══ EXTRACTED RECORDS ══

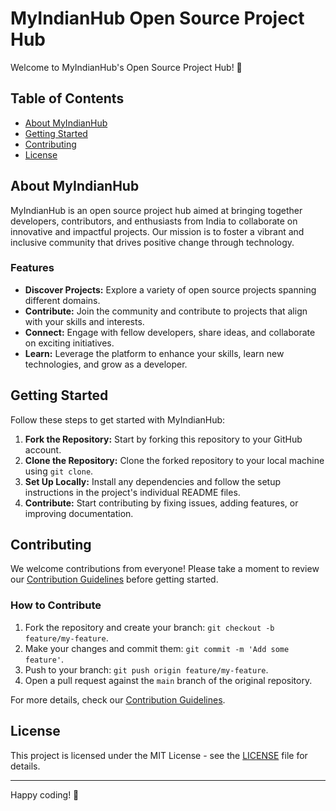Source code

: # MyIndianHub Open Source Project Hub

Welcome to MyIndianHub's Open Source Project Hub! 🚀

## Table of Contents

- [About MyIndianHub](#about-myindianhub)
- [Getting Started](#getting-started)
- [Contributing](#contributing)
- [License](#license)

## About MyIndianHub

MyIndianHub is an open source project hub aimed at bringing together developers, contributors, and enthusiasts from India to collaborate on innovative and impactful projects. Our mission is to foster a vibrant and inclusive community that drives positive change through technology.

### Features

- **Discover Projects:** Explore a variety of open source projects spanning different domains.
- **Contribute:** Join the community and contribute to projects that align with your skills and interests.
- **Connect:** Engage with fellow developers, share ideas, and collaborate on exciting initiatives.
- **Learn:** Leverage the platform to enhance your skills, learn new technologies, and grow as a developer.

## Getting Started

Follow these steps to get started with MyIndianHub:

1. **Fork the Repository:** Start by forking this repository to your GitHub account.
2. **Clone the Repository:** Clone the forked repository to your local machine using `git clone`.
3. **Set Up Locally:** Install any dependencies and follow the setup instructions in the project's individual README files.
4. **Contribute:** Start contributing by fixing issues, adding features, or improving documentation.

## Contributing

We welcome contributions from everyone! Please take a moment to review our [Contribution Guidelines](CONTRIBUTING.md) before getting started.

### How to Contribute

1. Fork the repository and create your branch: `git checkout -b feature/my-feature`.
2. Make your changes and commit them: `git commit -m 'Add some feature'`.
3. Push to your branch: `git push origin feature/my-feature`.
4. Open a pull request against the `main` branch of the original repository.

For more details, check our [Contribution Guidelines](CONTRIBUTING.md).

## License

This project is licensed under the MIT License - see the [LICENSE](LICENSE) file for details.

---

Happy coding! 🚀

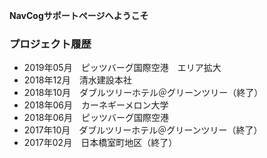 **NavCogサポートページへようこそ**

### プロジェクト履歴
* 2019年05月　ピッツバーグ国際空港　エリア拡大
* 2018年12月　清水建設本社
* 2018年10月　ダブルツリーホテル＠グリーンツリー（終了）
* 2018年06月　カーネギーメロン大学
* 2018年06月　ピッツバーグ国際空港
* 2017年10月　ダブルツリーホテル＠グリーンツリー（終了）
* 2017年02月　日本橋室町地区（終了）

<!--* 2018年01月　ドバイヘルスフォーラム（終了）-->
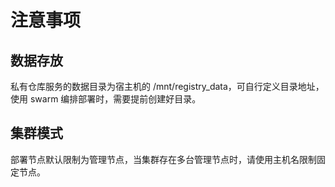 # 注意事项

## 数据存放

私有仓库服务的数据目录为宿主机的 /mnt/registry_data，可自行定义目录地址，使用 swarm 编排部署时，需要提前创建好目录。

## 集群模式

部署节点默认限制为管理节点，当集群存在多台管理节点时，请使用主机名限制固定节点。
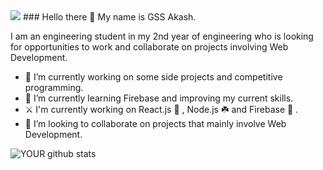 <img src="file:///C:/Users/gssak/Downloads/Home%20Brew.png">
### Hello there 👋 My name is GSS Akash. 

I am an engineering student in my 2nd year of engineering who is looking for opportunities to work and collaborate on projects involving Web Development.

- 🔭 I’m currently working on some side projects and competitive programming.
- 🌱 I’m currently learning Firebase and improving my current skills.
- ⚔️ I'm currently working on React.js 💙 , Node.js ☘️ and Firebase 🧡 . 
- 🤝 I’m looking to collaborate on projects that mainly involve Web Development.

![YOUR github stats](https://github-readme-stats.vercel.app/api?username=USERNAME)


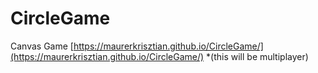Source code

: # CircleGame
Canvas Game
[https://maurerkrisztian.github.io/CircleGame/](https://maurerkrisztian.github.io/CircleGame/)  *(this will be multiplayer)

═══

#### WHAT THE EXERCISE ASKS:
Leave out all images, then reproduce the entries above exactly.

#### EXERCISE OUTPUT:
Source code

: # MyIndianHub Open Source Project Hub

Welcome to MyIndianHub's Open Source Project Hub! 🚀

## Table of Contents

- [About MyIndianHub](#about-myindianhub)
- [Getting Started](#getting-started)
- [Contributing](#contributing)
- [License](#license)

## About MyIndianHub

MyIndianHub is an open source project hub aimed at bringing together developers, contributors, and enthusiasts from India to collaborate on innovative and impactful projects. Our mission is to foster a vibrant and inclusive community that drives positive change through technology.

### Features

- **Discover Projects:** Explore a variety of open source projects spanning different domains.
- **Contribute:** Join the community and contribute to projects that align with your skills and interests.
- **Connect:** Engage with fellow developers, share ideas, and collaborate on exciting initiatives.
- **Learn:** Leverage the platform to enhance your skills, learn new technologies, and grow as a developer.

## Getting Started

Follow these steps to get started with MyIndianHub:

1. **Fork the Repository:** Start by forking this repository to your GitHub account.
2. **Clone the Repository:** Clone the forked repository to your local machine using `git clone`.
3. **Set Up Locally:** Install any dependencies and follow the setup instructions in the project's individual README files.
4. **Contribute:** Start contributing by fixing issues, adding features, or improving documentation.

## Contributing

We welcome contributions from everyone! Please take a moment to review our [Contribution Guidelines](CONTRIBUTING.md) before getting started.

### How to Contribute

1. Fork the repository and create your branch: `git checkout -b feature/my-feature`.
2. Make your changes and commit them: `git commit -m 'Add some feature'`.
3. Push to your branch: `git push origin feature/my-feature`.
4. Open a pull request against the `main` branch of the original repository.

For more details, check our [Contribution Guidelines](CONTRIBUTING.md).

## License

This project is licensed under the MIT License - see the [LICENSE](LICENSE) file for details.

---

Happy coding! 🚀

 **NavCogサポートページへようこそ**

### プロジェクト履歴
* 2019年05月　ピッツバーグ国際空港　エリア拡大
* 2018年12月　清水建設本社
* 2018年10月　ダブルツリーホテル＠グリーンツリー（終了）
* 2018年06月　カーネギーメロン大学
* 2018年06月　ピッツバーグ国際空港
* 2017年10月　ダブルツリーホテル＠グリーンツリー（終了）
* 2017年02月　日本橋室町地区（終了）

<!--* 2018年01月　ドバイヘルスフォーラム（終了）-->
 # 注意事项

## 数据存放

私有仓库服务的数据目录为宿主机的 /mnt/registry_data，可自行定义目录地址，使用 swarm 编排部署时，需要提前创建好目录。

## 集群模式

部署节点默认限制为管理节点，当集群存在多台管理节点时，请使用主机名限制固定节点。
 <img src="file:///C:/Users/gssak/Downloads/Home%20Brew.png">
### Hello there 👋 My name is GSS Akash. 

I am an engineering student in my 2nd year of engineering who is looking for opportunities to work and collaborate on projects involving Web Development.

- 🔭 I’m currently working on some side projects and competitive programming.
- 🌱 I’m currently learning Firebase and improving my current skills.
- ⚔️ I'm currently working on React.js 💙 , Node.js ☘️ and Firebase 🧡 . 
- 🤝 I’m looking to collaborate on projects that mainly involve Web Development.

![YOUR github stats](https://github-readme-stats.vercel.app/api?username=USERNAME)


Source code

: # CircleGame
Canvas Game
[https://maurerkrisztian.github.io/CircleGame/](https://maurerkrisztian.github.io/CircleGame/)  *(this will be multiplayer)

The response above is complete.